Desperately seeking . . . what?

Perhaps my perceptions are skewed, but does it seem that as the 2011 holiday season gets underway there is a sense of desperate celebration?

Stores opened for Christmas shopping earlier than ever this week, offering margin-cutting bargains to bring the throngs into their aisles, and queuing up at the checkout stands to fork over the dollars or swipe already overloaded credit cards.

Americans – refusing to believe that the economic recession continues, that unemployment stubbornly flirts to 10 percent as another holiday season descends, or that they may be one paycheck away from the streets — stormed those stores with abandon.

It’s as if spending and joining the madness in the early morning hours of “Black Friday” was some strange, materialistic act of worship, a capitalistic flight of fancy to hold back the grim economic realities facing so many of us.

What is it, then? A courageous, if irrational act of defiance, a fistful of dollars shaken in the face of Misfortune?

Or, after three years of failed government economic recovery programs, each bailout or incentive seemingly more desperate than the last, is this a spasm that precedes a Depression that could be as much a downturn of the spirit as it is a tumbling economy?

Whether this headlong flight into the spending abyss is an act of despair, hope, or even faith in the “religion” America has so long embraced, i.e. the “Almighty Dollar,” it isn’t working.

My take? Before we became economically bankrupt, we willingly became culturally, and spiritually bankrupt.

On this Black Friday, 2011, fist fights, shoppers protecting their finds with pepper spray, even gunfights in store aisles over video gaming systems have made headlines.

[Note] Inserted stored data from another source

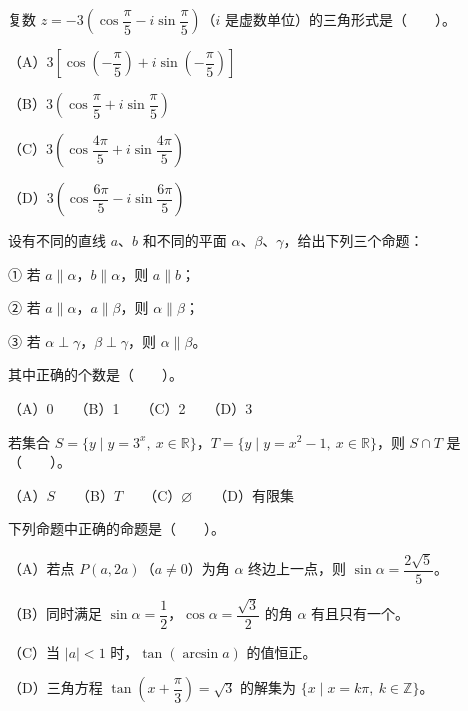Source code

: \begin{question}
复数 $z=-3\left(\cos\dfrac{\pi}{5}-i\sin\dfrac{\pi}{5}\right)$（$i$ 是虚数单位）的三角形式是\mbox{（　　）}。

（A）$3\left[\cos\left(-\dfrac{\pi}{5}\right)+i\sin\left(-\dfrac{\pi}{5}\right)\right]$

（B）$3\left(\cos\dfrac{\pi}{5}+i\sin\dfrac{\pi}{5}\right)$

（C）$3\left(\cos\dfrac{4\pi}{5}+i\sin\dfrac{4\pi}{5}\right)$

（D）$3\left(\cos\dfrac{6\pi}{5}-i\sin\dfrac{6\pi}{5}\right)$

\end{question}
\begin{question}
设有不同的直线 $a$、$b$ 和不同的平面 $\alpha$、$\beta$、$\gamma$，给出下列三个命题：

① 若 $a\parallel\alpha$，$b\parallel\alpha$，则 $a\parallel b$；

② 若 $a\parallel\alpha$，$a\parallel\beta$，则 $\alpha\parallel\beta$；

③ 若 $\alpha\perp\gamma$，$\beta\perp\gamma$，则 $\alpha\parallel\beta$。

其中正确的个数是\mbox{（　　）}。

（A）0　　（B）1　　（C）2　　（D）3

\end{question}
\begin{question}
若集合 $S=\{y\mid y=3^x,\ x\in\mathbb{R}\}$，$T=\{y\mid y=x^2-1,\ x\in\mathbb{R}\}$，则 $S\cap T$ 是\mbox{（　　）}。

（A）$S$　　（B）$T$　　（C）$\varnothing$　　（D）有限集

\end{question}
\begin{question}
下列命题中正确的命题是\mbox{（　　）}。

（A）若点 $P(a,2a)$（$a\ne0$）为角 $\alpha$ 终边上一点，则 $\sin\alpha=\dfrac{2\sqrt5}{5}$。

（B）同时满足 $\sin\alpha=\dfrac12$，$\cos\alpha=\dfrac{\sqrt3}{2}$ 的角 $\alpha$ 有且只有一个。

（C）当 $|a|<1$ 时，$\tan(\arcsin a)$ 的值恒正。

（D）三角方程 $\tan\left(x+\dfrac{\pi}{3}\right)=\sqrt3$ 的解集为 $\{x\mid x=k\pi,\ k\in\mathbb{Z}\}$。

\end{question}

People over the top. Human sharks smelling blood in the water.

Our "god" has abandoned us

And for every one such extreme example, there are hundreds more folks out there just looking for some kind of victory in their lives, even if it is getting the last of the 32-inch flat screen TVs going for $199, or snatching that hard-to-find toy from another’s hands.

Come the New Year, the debt hangover will hit. The escape will end. Reality will demand its due.

And that hole inside, where meaning and purpose used to be so treasured, will yawn as deep and raw as ever.

Will we, finally, find our faith? In ourselves, our neighbors, our God?